Ранним утром кто-то стал дергать меня за ногу. Открыл глаза и вижу, что это наш судовой механик.
— Что вы, — говорю, — спятили, что ли, механик?
— Полундра, — отвечает. — Разобрал ваш уголовник весь пароход на части. И клотик с мачты отвинтил уже, и киль теперь начинает из шпангоутов выбивать.
— Вы, Роман Иванович, в своем уме?
— В своем. В своем собственном. — И смотрит на меня, как тюлень на белого медведя: с тоской и злобой. Надо сказать, Роман Иванович был очень недоволен своей судьбой.
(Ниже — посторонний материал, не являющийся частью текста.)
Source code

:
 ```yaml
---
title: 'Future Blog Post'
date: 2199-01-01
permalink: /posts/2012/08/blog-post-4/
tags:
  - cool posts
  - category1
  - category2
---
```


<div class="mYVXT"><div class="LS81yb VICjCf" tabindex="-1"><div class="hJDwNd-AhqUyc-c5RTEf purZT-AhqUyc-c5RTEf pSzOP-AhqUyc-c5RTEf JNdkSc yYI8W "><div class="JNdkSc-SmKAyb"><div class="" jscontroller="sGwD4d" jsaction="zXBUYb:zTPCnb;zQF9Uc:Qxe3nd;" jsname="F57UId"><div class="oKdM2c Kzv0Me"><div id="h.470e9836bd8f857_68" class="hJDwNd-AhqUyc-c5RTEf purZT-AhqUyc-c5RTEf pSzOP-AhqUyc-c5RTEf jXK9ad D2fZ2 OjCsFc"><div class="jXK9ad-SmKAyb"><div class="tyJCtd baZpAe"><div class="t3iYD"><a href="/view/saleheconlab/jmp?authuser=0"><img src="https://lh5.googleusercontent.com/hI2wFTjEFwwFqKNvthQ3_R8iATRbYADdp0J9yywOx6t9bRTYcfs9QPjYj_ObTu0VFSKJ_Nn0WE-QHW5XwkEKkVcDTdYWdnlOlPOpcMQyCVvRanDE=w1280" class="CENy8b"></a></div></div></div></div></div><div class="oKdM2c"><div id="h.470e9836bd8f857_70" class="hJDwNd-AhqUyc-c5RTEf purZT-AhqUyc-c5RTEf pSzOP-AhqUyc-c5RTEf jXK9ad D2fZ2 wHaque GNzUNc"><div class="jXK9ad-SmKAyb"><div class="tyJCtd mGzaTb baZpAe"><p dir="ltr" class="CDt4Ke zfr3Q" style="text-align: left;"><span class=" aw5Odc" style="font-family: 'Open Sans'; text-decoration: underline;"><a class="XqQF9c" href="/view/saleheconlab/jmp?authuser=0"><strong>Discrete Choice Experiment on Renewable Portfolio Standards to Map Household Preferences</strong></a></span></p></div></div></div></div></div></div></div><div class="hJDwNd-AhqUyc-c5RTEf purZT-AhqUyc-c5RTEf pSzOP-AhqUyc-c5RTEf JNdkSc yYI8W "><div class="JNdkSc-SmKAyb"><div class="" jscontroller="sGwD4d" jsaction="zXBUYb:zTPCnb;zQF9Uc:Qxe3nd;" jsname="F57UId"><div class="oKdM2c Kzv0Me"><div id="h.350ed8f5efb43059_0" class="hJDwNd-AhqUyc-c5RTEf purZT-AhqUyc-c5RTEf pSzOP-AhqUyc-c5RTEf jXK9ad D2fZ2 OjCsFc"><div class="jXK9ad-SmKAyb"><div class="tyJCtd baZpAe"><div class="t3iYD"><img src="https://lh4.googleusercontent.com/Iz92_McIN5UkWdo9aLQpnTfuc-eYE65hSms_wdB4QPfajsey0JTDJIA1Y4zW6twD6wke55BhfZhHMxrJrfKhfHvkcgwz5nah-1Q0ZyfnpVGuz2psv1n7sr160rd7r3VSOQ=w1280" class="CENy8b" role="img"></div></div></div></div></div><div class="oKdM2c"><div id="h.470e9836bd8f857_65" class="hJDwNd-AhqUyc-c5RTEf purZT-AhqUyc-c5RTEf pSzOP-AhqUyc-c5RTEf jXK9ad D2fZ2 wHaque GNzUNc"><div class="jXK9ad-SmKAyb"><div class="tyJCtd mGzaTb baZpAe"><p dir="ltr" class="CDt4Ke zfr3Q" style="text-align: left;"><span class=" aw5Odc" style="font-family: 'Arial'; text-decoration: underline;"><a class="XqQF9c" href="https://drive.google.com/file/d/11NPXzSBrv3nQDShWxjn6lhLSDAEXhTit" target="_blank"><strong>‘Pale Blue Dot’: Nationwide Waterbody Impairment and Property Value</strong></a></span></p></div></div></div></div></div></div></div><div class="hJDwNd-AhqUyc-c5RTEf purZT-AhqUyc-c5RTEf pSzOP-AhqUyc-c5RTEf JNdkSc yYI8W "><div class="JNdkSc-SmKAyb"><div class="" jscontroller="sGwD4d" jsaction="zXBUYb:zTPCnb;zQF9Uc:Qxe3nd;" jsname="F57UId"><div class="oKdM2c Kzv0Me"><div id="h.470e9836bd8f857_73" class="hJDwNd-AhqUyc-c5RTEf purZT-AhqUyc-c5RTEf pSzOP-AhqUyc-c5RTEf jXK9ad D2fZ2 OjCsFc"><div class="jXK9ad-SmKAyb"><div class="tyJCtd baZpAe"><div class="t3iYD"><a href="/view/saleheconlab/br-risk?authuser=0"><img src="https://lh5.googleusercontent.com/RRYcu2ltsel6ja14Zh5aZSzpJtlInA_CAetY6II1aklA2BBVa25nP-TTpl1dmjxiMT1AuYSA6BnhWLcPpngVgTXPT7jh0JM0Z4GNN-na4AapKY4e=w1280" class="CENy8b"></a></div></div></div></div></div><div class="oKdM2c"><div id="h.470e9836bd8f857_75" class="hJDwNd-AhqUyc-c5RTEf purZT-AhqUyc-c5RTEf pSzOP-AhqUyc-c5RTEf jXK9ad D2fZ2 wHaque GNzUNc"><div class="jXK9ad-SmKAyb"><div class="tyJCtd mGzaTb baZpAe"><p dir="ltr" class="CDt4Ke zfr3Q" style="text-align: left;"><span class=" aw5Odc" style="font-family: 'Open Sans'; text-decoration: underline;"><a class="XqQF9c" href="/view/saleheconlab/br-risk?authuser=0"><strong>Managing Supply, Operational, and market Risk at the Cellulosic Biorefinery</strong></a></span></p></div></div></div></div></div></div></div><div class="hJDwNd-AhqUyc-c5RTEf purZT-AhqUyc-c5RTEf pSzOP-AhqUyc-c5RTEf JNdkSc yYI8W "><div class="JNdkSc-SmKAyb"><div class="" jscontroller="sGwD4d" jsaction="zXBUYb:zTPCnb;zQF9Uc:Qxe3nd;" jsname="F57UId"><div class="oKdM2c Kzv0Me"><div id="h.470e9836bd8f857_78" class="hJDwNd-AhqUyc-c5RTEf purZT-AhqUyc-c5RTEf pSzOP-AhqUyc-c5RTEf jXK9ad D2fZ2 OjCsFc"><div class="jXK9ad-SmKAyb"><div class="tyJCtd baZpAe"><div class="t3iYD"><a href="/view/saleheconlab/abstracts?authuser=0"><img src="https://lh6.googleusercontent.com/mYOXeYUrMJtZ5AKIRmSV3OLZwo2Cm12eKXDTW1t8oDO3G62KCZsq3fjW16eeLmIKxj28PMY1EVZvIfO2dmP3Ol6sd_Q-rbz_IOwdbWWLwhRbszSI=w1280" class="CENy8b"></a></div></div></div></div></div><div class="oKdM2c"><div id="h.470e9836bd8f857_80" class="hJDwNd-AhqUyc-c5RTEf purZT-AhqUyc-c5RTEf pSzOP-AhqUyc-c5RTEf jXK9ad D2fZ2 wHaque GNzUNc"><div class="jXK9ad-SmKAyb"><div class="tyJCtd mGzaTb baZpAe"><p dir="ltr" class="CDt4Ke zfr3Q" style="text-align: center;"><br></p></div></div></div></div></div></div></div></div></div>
Он думал, что по солидным годам, по солидному опыту его на какой-нибудь большой пароход назначат, а его засунули ко мне на сейнеришко. Вот он и злился на все и раздувал все неполадки. Как говорят — нездорово их преувеличивал. Ну, думаю, и сейчас преувеличивает. Не мог мальчишка за одну ночь весь сейнер разобрать на части. Невозможно это.
— Разобрал ваш новый кок пароход на части, на мелкие кусочки, — повторяет механик со злорадством. — Из водопроводной трубы на камбузе теперь бьет артезианский фонтан!
— Воткните, — говорю, — в артезианский фонтан пробку и не мешайте мне отдыхать. Ваше это дело — забивать пробки, а не мое.
— Конечно! Ваше-то только их выковыривать.
— Это уже намек какой-то нехороший. Идите, забейте пробку, а днем мы еще побеседуем. Сами вы подписывали приемочный акт, сами принимали такой пароход, который за два часа мальчишка может на части разобрать.
Тут механик еще посердился немного и ушел. А я прислушался — и действительно, вдруг слышу: шумит где-то вода, сильно так шумит.
Еще потонем прямо здесь, у причала, думаю. Обидно как-то: прямо у причала потонуть в грязной воде.